Abstract

This article constitutes the first part of the research report on the organizational preparation of the supreme bodies of government administration, specifically the administrative offices serving them for the management of defense tasks. This part is devoted to the characteristics of the concept and scope of defense tasks, their objective and subjective approaches in the context of the Polish law in force, the content of strategic documents, and planning practice. The awareness of the enormity of tasks in the matter in question and the responsibility for their implementation that rests on the Council of Ministers, Prime Minister, and ministers in charge of the leading departments of government administration will provide the basis for the assessment of the current state of the organization. The evaluation will be performed in terms of the liability of the government administration for defense issues at the central administration level to determine the causes and necessary corrective actions and even construction ones in the absence of appropriate solutions.
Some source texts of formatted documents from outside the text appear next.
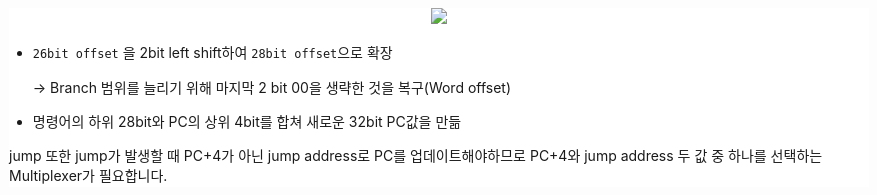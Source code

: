 <p align="center"><img src="../../images/컴퓨터구조/%23011%20MIPS%20CPU%20basic%20-%20Fetch%2C%20Decode%2C%20Execute/Untitled%2010.png"></p>

- `26bit offset` 을 2bit left shift하여 `28bit offset`으로 확장
    
    → Branch 범위를 늘리기 위해 마지막 2 bit 00을 생략한 것을 복구(Word offset)
    
- 명령어의 하위 28bit와 PC의 상위 4bit를 합쳐 새로운 32bit PC값을 만듦

jump 또한 jump가 발생할 때 PC+4가 아닌 jump address로 PC를 업데이트해야하므로 PC+4와 jump address 두 값 중 하나를 선택하는 Multiplexer가 필요합니다.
The scope of defense tasks is extensive and concerns, among others, strengthening the defense of the state, preparing the population and public property for the wartime, and opposing external threats to the state, armed aggression, and fulfillment of allied obligations. Thus, the legislator of the constitutional system and the ordinary legislator entrusted tasks to all authorities and government administration bodies and other state bodies and institutions, local government bodies, entrepreneurs, and other organizational units, social organizations, as well as citizens of the Polish state. These tasks have been specified in executive acts to the Acts and cover critical areas of state activity and almost all government administration departments and areas of activity of local governments. The supreme bodies of government administration play a key role in this respect. The Council of Ministers, headed by the Prime Minister, has the constitutional role of combining the complex defense activities on a national scale in unity. In contrast, ministers – heads of government administration departments should implement the defense policy in the administration departments entrusted to them.